Winter Flicks – Foodie Shorts
Sunday, February 9
Lourdes University Franciscan Center
4 p.m.
$8 per person
Free parking, popcorn and water included.

Purchase tickets:
By phone: 419-724-0362
By email: Hallie@jewishtoledo.org
At the door on a first come, first served basis. Seating is limited.

Wendy's Shabbat
14 minutes

The short documentary film is about a group of Jewish senior citizens who celebrate Shabbat at their local Wendy’s fast food restaurant with Hebrew blessings along with burgers and fries.

Gefilte
11 minutes

Each year, the Hermelin family of Detroit come together to celebrate Passover by eating Gefilte fish, the meal that stars in New York-born director Rachel Fleit’s new film. While simple on the surface, Gefilte is stuffed with history and meaning (just like the recipe itself, which includes a paste of fish, salt, vegetables and egg). However, “Gefilte isn’t about the fish,” suggests the Brooklyn-based writer and director. Instead, “it becomes a lightning rod in which we project all of our feelings about family, identity, tradition, struggle, loss—and as always, love.”

Egg Cream
15 minutes

Egg cream is a short film about the enduring meaning of a beloved chocolate soda drink born in New York City’s Jewish Lower East Side.
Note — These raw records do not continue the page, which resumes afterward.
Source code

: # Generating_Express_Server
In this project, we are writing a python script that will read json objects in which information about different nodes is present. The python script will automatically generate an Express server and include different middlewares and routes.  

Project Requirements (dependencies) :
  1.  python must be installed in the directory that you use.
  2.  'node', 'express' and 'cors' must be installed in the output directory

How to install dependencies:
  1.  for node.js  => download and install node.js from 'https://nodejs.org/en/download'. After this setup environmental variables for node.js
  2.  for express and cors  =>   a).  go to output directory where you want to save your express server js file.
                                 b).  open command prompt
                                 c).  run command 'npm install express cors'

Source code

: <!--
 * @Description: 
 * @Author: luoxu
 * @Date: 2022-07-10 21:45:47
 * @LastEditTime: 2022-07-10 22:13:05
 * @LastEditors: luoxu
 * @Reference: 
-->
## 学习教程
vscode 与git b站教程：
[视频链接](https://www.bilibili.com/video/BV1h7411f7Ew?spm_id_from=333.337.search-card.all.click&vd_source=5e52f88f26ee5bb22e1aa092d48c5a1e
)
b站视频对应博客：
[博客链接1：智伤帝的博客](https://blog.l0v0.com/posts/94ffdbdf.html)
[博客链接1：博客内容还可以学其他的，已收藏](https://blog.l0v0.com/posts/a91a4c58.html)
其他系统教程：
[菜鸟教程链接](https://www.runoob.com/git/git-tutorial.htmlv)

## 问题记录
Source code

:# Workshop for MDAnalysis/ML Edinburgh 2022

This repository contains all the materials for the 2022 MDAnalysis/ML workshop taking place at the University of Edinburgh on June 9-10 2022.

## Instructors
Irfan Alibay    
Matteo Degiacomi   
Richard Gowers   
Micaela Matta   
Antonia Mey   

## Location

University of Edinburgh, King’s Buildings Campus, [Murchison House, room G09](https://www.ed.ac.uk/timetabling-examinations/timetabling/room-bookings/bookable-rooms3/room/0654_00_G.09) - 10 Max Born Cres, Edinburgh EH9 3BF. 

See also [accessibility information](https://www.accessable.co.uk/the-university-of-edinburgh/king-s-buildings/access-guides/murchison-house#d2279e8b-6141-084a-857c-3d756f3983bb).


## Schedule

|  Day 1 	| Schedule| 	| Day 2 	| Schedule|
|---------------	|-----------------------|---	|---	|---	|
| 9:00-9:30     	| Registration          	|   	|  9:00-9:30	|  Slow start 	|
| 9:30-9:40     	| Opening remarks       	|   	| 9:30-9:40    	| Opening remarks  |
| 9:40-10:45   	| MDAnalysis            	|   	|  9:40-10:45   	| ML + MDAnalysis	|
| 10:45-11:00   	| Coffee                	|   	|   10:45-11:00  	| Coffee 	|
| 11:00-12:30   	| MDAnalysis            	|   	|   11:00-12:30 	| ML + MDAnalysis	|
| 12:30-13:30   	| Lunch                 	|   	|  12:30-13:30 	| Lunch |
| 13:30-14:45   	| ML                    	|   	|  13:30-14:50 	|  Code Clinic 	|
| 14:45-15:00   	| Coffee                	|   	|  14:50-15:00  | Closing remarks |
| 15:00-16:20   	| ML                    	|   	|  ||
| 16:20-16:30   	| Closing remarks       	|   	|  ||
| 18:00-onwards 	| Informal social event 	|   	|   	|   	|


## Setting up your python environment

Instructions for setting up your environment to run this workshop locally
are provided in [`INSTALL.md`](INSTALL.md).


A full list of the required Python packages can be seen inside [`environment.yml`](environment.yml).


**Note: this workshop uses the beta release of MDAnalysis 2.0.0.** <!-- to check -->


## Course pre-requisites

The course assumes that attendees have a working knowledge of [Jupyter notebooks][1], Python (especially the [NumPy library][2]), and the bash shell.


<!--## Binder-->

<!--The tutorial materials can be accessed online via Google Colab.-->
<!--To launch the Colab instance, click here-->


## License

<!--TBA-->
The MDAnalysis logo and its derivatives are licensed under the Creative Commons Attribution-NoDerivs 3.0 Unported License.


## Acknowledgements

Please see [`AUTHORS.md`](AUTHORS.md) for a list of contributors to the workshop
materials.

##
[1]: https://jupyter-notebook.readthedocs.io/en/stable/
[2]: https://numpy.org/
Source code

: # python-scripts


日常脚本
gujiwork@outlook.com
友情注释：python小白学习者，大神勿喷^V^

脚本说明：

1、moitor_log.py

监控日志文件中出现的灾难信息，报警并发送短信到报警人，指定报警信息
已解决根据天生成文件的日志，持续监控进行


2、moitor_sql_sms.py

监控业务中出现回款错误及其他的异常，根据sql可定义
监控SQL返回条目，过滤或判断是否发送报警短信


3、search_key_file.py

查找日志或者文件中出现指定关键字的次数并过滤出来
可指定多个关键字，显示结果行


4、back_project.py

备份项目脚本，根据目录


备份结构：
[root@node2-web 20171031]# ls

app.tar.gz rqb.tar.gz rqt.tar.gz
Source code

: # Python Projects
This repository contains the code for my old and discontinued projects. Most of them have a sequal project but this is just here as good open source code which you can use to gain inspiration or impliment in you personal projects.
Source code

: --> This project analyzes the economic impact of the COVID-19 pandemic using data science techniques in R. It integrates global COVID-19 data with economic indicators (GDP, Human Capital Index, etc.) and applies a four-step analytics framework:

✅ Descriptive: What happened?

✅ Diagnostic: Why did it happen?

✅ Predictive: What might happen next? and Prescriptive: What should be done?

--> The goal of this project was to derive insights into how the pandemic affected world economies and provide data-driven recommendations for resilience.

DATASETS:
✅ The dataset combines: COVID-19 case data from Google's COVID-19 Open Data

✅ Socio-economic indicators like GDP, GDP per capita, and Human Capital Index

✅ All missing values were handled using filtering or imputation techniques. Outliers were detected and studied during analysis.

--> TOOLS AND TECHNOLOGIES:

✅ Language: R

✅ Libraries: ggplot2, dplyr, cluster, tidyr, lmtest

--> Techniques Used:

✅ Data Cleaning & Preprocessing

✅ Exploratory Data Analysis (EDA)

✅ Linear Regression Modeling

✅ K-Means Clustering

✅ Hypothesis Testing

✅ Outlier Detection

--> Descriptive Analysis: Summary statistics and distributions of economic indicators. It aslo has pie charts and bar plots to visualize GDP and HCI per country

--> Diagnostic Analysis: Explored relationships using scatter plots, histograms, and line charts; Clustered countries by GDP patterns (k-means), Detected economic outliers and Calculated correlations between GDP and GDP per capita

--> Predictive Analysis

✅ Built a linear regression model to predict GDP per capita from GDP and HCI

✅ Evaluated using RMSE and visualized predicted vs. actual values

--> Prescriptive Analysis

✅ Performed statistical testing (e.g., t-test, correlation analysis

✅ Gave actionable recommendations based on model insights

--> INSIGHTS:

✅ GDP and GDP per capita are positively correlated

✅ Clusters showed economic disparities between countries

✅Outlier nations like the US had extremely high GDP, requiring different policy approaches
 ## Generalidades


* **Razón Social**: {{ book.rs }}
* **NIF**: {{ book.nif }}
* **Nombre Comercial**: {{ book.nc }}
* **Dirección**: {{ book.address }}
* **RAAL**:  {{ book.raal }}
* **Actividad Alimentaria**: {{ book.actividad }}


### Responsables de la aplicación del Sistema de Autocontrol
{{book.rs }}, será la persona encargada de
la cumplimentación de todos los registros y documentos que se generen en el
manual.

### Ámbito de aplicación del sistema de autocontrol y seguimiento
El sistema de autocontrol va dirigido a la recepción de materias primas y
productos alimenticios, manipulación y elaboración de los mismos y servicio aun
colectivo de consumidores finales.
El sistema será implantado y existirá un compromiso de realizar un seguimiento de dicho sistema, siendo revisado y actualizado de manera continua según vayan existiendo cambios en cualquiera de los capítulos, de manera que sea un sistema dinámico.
The egg cream contained neither eggs nor cream – it was a product of necessity and hardship, but a source of joy and sweetness. Through a tour of egg cream establishments led by a filmmaker and his young daughter, exhaustively researched archival imagery, and even a song by Lou Reed, the film examines the Jewish experience in America and the mythology of a simpler time.

Sturgeon Queens
54 minutes

Four generations of a Jewish immigrant family create Russ and Daughters, a Lower East Side New York City lox and herring emporium that survives and thrives. Produced to coincide with the 100th anniversary of the store, this documentary features an extensive interview with two of the original daughters for whom the store was named, now 100 and 92 years old, and interviews with prominent store enthusiasts including Supreme Court Justice Ruth Bader Ginsburg, actress Maggie Gyllenhaal, chef Mario Batali, New Yorker writer Calvin Trillin, and 60 Minutes correspondent Morley Safer. Instead of using a conventional narrator, the filmmakers bring together six colorful longtime fans of the store in their 80s and 90s who sit around a table of fish reading the script in the style of a Passover Seder.